* **Activity**
Wherever the word "prope" occurs in the lines below, copy the whole line.

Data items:
┌────────
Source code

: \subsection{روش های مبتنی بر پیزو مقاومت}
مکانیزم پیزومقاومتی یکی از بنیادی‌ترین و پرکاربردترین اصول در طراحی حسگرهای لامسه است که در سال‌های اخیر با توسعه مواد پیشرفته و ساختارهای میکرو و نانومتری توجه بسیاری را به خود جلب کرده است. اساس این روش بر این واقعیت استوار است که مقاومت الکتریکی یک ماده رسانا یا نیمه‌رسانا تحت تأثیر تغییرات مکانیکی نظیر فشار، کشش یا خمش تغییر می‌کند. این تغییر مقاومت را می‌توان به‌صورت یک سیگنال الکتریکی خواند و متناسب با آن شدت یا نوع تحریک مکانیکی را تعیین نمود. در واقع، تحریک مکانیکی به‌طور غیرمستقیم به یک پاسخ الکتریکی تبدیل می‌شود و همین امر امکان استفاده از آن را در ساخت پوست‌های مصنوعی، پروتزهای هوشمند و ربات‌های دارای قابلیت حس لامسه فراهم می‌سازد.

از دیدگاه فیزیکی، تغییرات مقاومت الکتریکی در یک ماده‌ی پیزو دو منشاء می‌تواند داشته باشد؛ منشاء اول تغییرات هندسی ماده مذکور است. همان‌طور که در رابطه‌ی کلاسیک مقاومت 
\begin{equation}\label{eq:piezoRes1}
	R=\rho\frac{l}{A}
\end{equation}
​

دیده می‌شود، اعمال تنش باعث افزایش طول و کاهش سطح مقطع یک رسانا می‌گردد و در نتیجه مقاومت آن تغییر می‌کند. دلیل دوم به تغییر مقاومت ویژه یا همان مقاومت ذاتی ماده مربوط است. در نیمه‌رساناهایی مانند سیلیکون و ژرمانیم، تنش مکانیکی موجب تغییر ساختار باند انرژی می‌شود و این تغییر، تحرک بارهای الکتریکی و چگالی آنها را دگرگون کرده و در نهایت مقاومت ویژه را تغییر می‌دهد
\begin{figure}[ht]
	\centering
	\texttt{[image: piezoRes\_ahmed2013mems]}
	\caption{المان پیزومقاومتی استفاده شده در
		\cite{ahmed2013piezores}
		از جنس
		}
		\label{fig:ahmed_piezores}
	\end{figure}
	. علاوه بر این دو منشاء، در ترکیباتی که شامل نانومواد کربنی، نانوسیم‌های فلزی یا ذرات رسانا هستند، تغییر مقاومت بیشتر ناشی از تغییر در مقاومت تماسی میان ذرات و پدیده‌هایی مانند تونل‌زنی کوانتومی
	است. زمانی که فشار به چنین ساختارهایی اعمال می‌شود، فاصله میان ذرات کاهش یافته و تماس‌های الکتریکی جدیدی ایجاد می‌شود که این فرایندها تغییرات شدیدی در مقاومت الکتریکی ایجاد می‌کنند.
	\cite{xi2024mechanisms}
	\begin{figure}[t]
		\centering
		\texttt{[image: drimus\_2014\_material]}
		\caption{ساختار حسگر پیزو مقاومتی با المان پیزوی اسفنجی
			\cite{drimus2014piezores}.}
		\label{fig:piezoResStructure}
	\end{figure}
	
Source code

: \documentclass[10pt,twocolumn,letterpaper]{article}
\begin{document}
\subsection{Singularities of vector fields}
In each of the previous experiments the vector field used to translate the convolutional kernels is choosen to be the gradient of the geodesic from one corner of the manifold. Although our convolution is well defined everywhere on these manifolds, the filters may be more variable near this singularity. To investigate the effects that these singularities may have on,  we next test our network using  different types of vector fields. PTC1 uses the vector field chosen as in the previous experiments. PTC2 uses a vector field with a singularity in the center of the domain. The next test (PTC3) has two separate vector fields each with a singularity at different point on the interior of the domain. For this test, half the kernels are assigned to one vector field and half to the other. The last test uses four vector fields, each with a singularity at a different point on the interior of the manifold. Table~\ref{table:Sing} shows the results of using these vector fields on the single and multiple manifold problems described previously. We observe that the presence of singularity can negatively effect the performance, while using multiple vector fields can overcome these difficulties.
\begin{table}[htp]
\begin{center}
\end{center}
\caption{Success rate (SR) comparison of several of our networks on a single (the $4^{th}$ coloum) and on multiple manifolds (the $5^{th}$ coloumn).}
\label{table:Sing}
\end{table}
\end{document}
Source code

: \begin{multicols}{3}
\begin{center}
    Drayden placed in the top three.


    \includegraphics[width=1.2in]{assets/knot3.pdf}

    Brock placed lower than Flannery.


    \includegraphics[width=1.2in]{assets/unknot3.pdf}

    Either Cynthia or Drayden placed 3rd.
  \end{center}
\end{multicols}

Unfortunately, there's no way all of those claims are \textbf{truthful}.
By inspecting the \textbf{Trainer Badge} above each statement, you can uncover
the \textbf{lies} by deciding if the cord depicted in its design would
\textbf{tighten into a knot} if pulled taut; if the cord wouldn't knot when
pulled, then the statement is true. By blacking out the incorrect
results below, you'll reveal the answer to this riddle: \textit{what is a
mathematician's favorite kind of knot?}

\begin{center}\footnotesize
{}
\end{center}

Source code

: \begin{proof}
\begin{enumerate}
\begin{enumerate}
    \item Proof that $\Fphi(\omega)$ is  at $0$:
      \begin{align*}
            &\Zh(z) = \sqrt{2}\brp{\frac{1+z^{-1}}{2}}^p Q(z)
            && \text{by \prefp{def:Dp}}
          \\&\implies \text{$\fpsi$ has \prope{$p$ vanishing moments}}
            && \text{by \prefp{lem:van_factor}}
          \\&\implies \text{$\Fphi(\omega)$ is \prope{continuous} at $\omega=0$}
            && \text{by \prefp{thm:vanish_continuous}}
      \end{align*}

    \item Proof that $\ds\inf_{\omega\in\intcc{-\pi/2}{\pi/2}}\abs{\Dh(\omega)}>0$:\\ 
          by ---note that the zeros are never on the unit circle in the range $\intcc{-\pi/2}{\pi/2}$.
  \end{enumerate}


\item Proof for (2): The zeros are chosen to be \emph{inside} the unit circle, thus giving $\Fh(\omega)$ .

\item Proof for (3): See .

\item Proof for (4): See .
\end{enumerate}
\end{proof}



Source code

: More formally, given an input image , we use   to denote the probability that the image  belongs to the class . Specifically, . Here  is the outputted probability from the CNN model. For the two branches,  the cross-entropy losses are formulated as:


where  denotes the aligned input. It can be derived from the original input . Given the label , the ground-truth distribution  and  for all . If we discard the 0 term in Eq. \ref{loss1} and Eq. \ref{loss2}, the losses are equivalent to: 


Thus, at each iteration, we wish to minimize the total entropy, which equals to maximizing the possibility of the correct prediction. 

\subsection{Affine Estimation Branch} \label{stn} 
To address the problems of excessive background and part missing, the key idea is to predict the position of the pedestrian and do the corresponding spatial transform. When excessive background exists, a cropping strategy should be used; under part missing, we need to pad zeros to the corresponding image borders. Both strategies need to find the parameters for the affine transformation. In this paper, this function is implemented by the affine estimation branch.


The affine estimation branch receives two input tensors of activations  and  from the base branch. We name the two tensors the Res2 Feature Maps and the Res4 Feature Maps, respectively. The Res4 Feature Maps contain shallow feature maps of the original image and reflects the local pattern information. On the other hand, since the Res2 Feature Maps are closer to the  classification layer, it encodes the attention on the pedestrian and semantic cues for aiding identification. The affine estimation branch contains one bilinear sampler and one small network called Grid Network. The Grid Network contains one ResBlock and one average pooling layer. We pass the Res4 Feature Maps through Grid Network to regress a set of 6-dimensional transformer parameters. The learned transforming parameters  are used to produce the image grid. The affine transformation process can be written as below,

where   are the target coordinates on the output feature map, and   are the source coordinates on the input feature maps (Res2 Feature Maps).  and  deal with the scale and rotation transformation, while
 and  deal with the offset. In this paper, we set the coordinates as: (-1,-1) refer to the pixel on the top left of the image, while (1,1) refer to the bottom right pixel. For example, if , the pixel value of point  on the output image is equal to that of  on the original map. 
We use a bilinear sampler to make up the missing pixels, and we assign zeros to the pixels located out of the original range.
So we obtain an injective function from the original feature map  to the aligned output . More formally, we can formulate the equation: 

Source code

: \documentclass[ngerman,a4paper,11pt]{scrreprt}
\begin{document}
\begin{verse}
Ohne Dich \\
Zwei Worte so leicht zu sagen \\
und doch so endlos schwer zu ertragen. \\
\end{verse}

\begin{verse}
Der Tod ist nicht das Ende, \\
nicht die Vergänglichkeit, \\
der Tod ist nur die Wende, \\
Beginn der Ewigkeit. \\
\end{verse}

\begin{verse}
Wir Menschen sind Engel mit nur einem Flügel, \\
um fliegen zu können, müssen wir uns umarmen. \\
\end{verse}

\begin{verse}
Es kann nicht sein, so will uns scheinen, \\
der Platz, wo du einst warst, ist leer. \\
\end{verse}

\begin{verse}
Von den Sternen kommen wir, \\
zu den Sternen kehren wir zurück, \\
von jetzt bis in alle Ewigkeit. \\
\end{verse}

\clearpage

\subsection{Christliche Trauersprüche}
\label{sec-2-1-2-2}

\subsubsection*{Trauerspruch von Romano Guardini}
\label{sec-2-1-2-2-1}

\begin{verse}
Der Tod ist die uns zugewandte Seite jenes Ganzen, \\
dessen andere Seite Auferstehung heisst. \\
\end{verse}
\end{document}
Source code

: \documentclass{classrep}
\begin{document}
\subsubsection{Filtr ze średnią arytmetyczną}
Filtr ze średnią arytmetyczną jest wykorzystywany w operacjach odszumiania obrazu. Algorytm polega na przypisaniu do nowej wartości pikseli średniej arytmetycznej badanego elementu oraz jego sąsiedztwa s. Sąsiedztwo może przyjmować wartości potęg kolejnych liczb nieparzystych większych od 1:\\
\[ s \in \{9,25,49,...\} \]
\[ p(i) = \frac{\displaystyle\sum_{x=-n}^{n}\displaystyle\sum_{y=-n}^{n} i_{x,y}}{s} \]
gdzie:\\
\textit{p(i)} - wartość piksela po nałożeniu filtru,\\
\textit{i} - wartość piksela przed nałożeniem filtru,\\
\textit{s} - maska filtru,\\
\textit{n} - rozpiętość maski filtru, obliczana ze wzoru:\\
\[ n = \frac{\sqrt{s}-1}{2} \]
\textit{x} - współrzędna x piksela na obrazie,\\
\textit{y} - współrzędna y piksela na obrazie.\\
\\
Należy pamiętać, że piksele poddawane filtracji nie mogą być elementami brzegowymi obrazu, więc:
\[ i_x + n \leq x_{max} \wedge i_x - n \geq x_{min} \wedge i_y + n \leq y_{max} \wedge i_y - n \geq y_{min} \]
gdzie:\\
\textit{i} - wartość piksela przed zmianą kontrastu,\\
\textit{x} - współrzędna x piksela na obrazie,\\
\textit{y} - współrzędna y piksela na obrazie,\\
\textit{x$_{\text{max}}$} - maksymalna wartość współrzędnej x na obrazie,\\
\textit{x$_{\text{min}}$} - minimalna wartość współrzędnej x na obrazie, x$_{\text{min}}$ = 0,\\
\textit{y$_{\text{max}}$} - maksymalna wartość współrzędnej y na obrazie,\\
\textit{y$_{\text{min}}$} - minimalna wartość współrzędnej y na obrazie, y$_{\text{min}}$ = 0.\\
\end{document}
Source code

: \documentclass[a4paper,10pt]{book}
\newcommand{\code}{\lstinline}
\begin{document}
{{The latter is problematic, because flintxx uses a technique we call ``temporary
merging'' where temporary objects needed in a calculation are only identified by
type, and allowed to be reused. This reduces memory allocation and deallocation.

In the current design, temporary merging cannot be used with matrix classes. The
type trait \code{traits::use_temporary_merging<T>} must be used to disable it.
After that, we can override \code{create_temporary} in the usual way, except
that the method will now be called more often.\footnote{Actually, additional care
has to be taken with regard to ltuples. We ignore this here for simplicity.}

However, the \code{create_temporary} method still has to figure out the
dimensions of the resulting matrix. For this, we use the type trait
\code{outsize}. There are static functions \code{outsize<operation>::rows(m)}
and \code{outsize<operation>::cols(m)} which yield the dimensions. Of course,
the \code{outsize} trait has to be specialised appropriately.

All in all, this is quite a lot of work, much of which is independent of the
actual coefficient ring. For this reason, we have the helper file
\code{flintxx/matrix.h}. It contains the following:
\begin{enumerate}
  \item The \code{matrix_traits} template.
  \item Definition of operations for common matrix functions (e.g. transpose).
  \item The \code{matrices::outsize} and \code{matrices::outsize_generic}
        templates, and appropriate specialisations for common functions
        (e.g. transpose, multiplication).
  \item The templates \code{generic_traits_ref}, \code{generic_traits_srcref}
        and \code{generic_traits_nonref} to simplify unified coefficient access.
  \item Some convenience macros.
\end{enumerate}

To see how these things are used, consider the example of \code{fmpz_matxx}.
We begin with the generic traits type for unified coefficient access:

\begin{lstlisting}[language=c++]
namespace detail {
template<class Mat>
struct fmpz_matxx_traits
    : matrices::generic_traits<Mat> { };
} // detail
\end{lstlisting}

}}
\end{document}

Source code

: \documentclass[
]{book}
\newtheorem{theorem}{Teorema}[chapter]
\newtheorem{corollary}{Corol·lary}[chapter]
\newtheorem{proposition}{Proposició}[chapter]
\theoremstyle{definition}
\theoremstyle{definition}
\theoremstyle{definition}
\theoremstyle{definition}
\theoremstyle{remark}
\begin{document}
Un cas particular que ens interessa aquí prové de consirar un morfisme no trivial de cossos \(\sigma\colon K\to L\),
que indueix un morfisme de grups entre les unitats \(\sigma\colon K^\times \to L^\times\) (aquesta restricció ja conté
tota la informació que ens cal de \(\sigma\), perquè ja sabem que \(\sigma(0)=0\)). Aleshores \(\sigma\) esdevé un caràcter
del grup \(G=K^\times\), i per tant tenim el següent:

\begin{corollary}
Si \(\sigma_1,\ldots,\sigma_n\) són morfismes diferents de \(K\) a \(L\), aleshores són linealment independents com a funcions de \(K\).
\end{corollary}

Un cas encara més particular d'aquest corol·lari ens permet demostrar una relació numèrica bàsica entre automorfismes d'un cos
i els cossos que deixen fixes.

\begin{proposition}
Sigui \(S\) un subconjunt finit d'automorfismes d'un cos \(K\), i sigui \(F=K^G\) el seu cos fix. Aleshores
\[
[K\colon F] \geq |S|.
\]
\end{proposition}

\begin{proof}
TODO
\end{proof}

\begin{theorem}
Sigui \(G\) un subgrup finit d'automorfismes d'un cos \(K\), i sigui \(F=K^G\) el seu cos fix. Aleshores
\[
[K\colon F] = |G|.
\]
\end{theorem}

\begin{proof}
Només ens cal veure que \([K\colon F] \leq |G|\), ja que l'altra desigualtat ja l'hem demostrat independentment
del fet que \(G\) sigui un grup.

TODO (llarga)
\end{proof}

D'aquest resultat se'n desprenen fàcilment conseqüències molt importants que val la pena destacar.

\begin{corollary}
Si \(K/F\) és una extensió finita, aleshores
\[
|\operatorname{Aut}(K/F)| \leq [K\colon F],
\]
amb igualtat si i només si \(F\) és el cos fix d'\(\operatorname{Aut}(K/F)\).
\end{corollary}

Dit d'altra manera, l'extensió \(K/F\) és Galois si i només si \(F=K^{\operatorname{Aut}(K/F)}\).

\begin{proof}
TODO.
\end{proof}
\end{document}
└────────
* **Answer box**
          \\&\implies \text{$\fpsi$ has \prope{$p$ vanishing moments}}
          \\&\implies \text{$\Fphi(\omega)$ is \prope{continuous} at $\omega=0$}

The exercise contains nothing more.